Jusqu’à présent, les bactéries intestinales étaient considérées comme moins aptes à la propagation rapide que les virus. Une étude récente, publiée dans la revue Communications Nature, remet en question cette hypothèse. Les chercheurs ont découvert que le clone ST131-A d’E. coli peut se diffuser dans la population à une vitesse similaire à celle du virus H1N1, responsable de la grippe porcine.
Cette découverte repose sur l’analyse de données issues de l’Étude britannique sur le biome des bébés, ainsi que de surveillances britanniques et norvégiennes des infections sanguines. En utilisant des outils d’analyse sophistiqués, notamment le logiciel ELFI, les scientifiques ont calculé le « nombre de reproduction » (R₀) de différentes souches. Le ST131-A a affiché une capacité de dissémination presque équivalente à certains virus respiratoires.
Par ailleurs, d’autres souches apparentées, résistantes aux antibiotiques (ST131-C1 et C2), progressent plus lentement, mais pourraient connaître une propagation rapide en milieu hospitalier. Cela souligne l’importance de considérer les infections bactériennes non seulement comme des problèmes individuels, mais aussi comme des phénomènes communautaires.
Le ST131-A est fréquemment impliqué dans les infections urinaires et sanguines au Royaume-Uni et en Norvège. À ce jour, plus de 40 % des infections sanguines à E. coli dans ces pays sont devenues résistantes à un antibiotique clé.
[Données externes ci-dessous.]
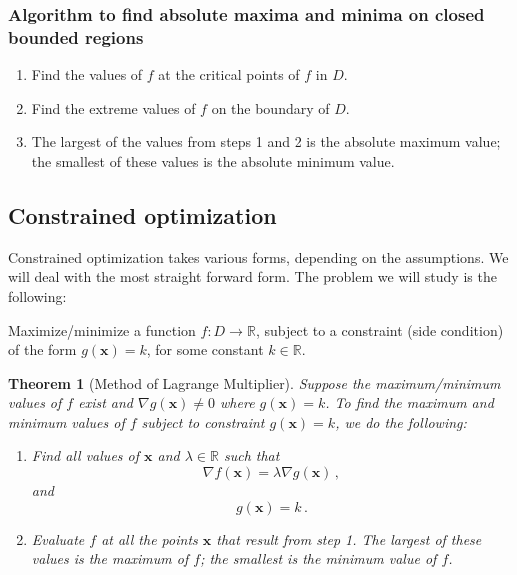 \documentclass[
]{article}
\newtheorem{theorem}{Theorem}[section]
\theoremstyle{definition}
\theoremstyle{definition}
\theoremstyle{definition}
\theoremstyle{definition}
\theoremstyle{remark}
\begin{document}
\hypertarget{algorithm-to-find-absolute-maxima-and-minima-on-closed-bounded-regions}{%
\subsubsection{Algorithm to find absolute maxima and minima on closed bounded regions}\label{algorithm-to-find-absolute-maxima-and-minima-on-closed-bounded-regions}}

\begin{enumerate}
\def\labelenumi{\arabic{enumi}.}
\item
  Find the values of \(f\) at the critical points of \(f\) in \(D\).
\item
  Find the extreme values of \(f\) on the boundary of \(D\).
\item
  The largest of the values from steps 1 and 2 is the absolute maximum value;
  the smallest of these values is the absolute minimum value.
\end{enumerate}

\hypertarget{constrained-optimization}{%
\subsection{Constrained optimization}\label{constrained-optimization}}

Constrained optimization takes various forms, depending on the assumptions.
We will deal with the most straight forward form.
The problem we will study is the following:

Maximize/minimize a function \(f:D\to \mathbb{R}\), subject to a constraint (side condition)
of the form
\(g(\mathbf{x}) = k\), for some constant \(k\in \mathbb{R}\).

\begin{theorem}[Method of Lagrange Multiplier]

Suppose the maximum/minimum values of \(f\) exist and \(\nabla g(\mathbf{x}) \not=0\) where \(g(\mathbf{x}) = k\).
To find the maximum and minimum values of \(f\) subject to constraint
\(g(\mathbf{x}) = k\), we do the following:

\begin{enumerate}
\def\labelenumi{\arabic{enumi}.}
\item
  Find all values of \(\mathbf{x}\) and \(\lambda \in \mathbb{R}\) such that
  \begin{equation*}
   \nabla f(\mathbf{x}) =\lambda \nabla g(\mathbf{x})\,,
  \end{equation*}
  and
  \begin{equation*}
   g(\mathbf{x}) = k \,.
  \end{equation*}
\item
  Evaluate \(f\) at all the points \(\mathbf{x}\) that result from step 1. The largest of
  these values is the maximum of \(f\); the smallest is the minimum value of \(f\).
\end{enumerate}

\end{theorem}
\end{document}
Cette résistance croissante aux antibiotiques rend le traitement des infections plus difficile et souligne l’urgence d’adapter les stratégies de prévention.
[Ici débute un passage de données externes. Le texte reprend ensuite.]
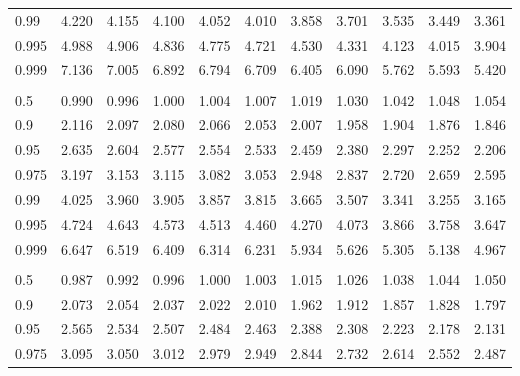 \documentclass[
]{article}
\begin{document}
\begin{table}[H]
\begin{tabular}{lrrrrrrrrrr}
\hspace{1em}0.99 & 4.220 & 4.155 & 4.100 & 4.052 & 4.010 & 3.858 & 3.701 & 3.535 & 3.449 & 3.361\\
\hspace{1em}0.995 & 4.988 & 4.906 & 4.836 & 4.775 & 4.721 & 4.530 & 4.331 & 4.123 & 4.015 & 3.904\\
\hspace{1em}0.999 & 7.136 & 7.005 & 6.892 & 6.794 & 6.709 & 6.405 & 6.090 & 5.762 & 5.593 & 5.420\\
\addlinespace[0.3em]
\multicolumn{11}{l}{\textbf{$k_2=13$}}\\
\hspace{1em}0.5 & 0.990 & 0.996 & 1.000 & 1.004 & 1.007 & 1.019 & 1.030 & 1.042 & 1.048 & 1.054\\
\hspace{1em}0.9 & 2.116 & 2.097 & 2.080 & 2.066 & 2.053 & 2.007 & 1.958 & 1.904 & 1.876 & 1.846\\
\hspace{1em}0.95 & 2.635 & 2.604 & 2.577 & 2.554 & 2.533 & 2.459 & 2.380 & 2.297 & 2.252 & 2.206\\
\hspace{1em}0.975 & 3.197 & 3.153 & 3.115 & 3.082 & 3.053 & 2.948 & 2.837 & 2.720 & 2.659 & 2.595\\
\hspace{1em}0.99 & 4.025 & 3.960 & 3.905 & 3.857 & 3.815 & 3.665 & 3.507 & 3.341 & 3.255 & 3.165\\
\hspace{1em}0.995 & 4.724 & 4.643 & 4.573 & 4.513 & 4.460 & 4.270 & 4.073 & 3.866 & 3.758 & 3.647\\
\hspace{1em}0.999 & 6.647 & 6.519 & 6.409 & 6.314 & 6.231 & 5.934 & 5.626 & 5.305 & 5.138 & 4.967\\
\addlinespace[0.3em]
\multicolumn{11}{l}{\textbf{$k_2=14$}}\\
\hspace{1em}0.5 & 0.987 & 0.992 & 0.996 & 1.000 & 1.003 & 1.015 & 1.026 & 1.038 & 1.044 & 1.050\\
\hspace{1em}0.9 & 2.073 & 2.054 & 2.037 & 2.022 & 2.010 & 1.962 & 1.912 & 1.857 & 1.828 & 1.797\\
\hspace{1em}0.95 & 2.565 & 2.534 & 2.507 & 2.484 & 2.463 & 2.388 & 2.308 & 2.223 & 2.178 & 2.131\\
\hspace{1em}0.975 & 3.095 & 3.050 & 3.012 & 2.979 & 2.949 & 2.844 & 2.732 & 2.614 & 2.552 & 2.487\\

\end{tabular}
\end{table}
\end{document}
Face à cette situation, il est crucial d’intensifier les mesures d’hygiène dans les lieux partagés, tels que les hôpitaux, les crèches, les bureaux et les maisons de retraite. Le lavage régulier des mains et la désinfection des objets fréquemment touchés sont essentiels. L’isolement des patients infectés en milieu médical et la surveillance étroite des contacts lors d’épidémies suspectées sont également recommandés.
« Savoir qu’un simple germe intestinal peut circuler aussi vite qu’un virus modifie profondément notre approche collective du risque infectieux », soulignent les chercheurs. Ils estiment qu’il pourrait être nécessaire d’appliquer aux bactéries les modèles épidémiologiques habituellement réservés aux virus.
Les scientifiques appellent également à approfondir la compréhension des facteurs génétiques qui favorisent cette transmission rapide, afin d’anticiper l’émergence de nouvelles menaces bactériennes. Cette avancée scientifique ouvre de nouvelles perspectives pour la recherche et la prévention des infections.